What is being asked: For this exercise, repeat exactly the lines below starting at the line holding "### **Emotional Intelligence Integration**" and ending at the line holding "- Top-down categorizing", both included, with no extra lines and no pictures.

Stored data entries
-- Opening Marker --
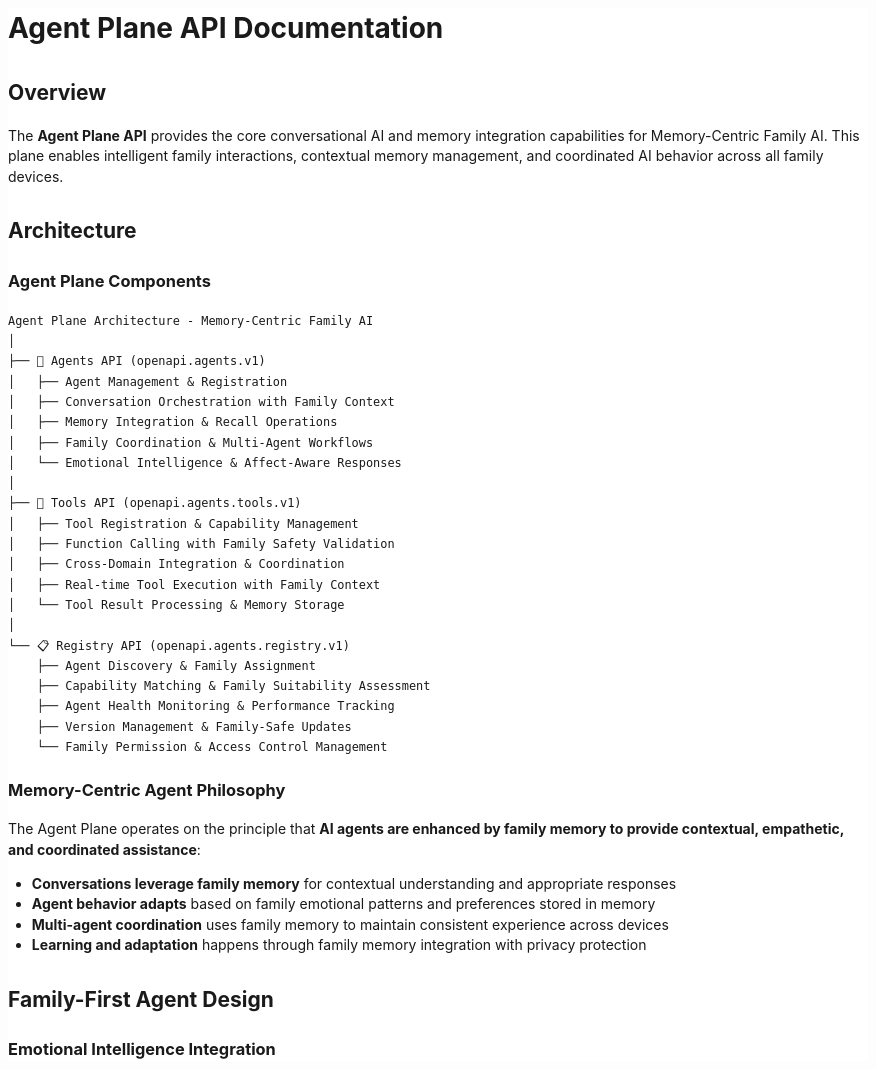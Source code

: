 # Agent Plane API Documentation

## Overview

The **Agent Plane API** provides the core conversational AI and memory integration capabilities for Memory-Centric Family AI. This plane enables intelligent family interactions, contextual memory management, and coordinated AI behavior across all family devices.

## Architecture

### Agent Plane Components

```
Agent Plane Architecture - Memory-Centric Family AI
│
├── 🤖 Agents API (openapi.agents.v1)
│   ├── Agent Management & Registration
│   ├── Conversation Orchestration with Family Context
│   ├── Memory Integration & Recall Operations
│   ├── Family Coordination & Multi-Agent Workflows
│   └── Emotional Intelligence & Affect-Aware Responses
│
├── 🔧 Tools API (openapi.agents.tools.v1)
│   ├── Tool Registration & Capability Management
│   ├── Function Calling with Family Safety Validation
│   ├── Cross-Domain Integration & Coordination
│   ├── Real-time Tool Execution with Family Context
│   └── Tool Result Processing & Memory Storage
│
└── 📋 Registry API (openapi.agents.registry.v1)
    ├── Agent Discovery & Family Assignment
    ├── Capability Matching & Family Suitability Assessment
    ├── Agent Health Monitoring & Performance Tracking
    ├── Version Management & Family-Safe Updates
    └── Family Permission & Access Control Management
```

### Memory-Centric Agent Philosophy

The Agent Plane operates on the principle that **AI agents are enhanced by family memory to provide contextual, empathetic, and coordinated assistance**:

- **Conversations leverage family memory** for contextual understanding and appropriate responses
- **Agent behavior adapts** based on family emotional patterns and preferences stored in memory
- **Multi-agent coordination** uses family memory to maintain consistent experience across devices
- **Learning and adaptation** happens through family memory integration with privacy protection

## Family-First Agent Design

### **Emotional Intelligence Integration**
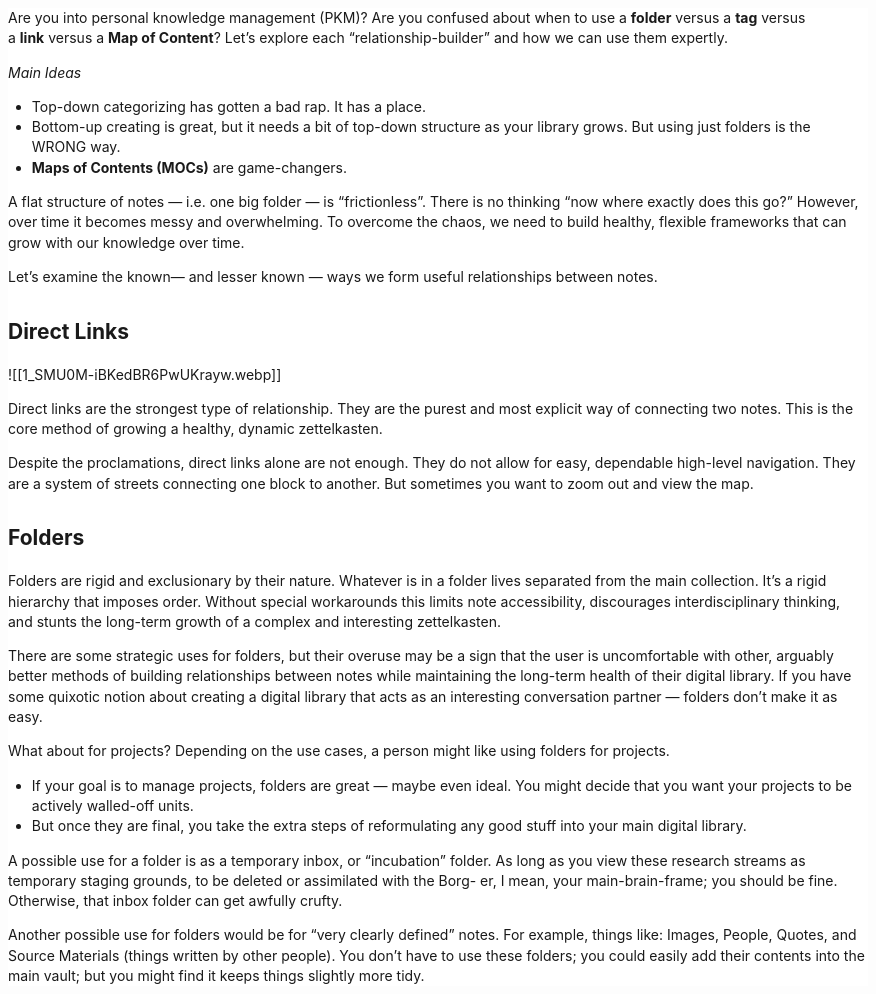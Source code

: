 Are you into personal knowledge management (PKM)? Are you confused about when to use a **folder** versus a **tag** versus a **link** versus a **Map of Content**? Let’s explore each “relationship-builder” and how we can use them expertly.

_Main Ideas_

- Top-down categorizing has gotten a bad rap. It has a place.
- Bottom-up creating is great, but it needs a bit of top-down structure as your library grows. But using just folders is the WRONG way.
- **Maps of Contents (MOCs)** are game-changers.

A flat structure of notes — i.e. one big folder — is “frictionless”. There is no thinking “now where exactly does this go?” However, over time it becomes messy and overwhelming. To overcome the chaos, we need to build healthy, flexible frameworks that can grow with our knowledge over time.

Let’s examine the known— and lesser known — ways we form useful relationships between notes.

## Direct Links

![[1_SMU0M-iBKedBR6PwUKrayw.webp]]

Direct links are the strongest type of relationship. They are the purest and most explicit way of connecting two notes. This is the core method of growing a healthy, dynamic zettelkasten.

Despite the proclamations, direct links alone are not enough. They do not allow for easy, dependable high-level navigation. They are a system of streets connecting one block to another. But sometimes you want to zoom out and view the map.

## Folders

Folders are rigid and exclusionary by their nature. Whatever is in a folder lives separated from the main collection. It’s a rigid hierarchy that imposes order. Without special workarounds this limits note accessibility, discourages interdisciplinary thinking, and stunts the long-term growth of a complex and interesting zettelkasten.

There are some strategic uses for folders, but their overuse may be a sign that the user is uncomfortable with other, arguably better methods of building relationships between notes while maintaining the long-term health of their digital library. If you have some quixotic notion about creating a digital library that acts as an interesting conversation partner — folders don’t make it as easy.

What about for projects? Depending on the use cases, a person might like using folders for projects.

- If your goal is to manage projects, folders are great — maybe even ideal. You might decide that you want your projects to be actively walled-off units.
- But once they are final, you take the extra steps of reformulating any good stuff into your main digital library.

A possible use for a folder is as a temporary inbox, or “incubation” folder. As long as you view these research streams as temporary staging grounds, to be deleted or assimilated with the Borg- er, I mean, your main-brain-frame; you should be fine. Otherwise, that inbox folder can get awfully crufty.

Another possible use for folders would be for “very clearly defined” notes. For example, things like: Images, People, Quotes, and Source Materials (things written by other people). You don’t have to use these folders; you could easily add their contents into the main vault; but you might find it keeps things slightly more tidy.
-- Closing Marker --
Written solution:
### **Emotional Intelligence Integration**
Source code

: Are you into personal knowledge management (PKM)? Are you confused about when to use a **folder** versus a **tag** versus a **link** versus a **Map of Content**? Let’s explore each “relationship-builder” and how we can use them expertly.

_Main Ideas_

- Top-down categorizing has gotten a bad rap. It has a place.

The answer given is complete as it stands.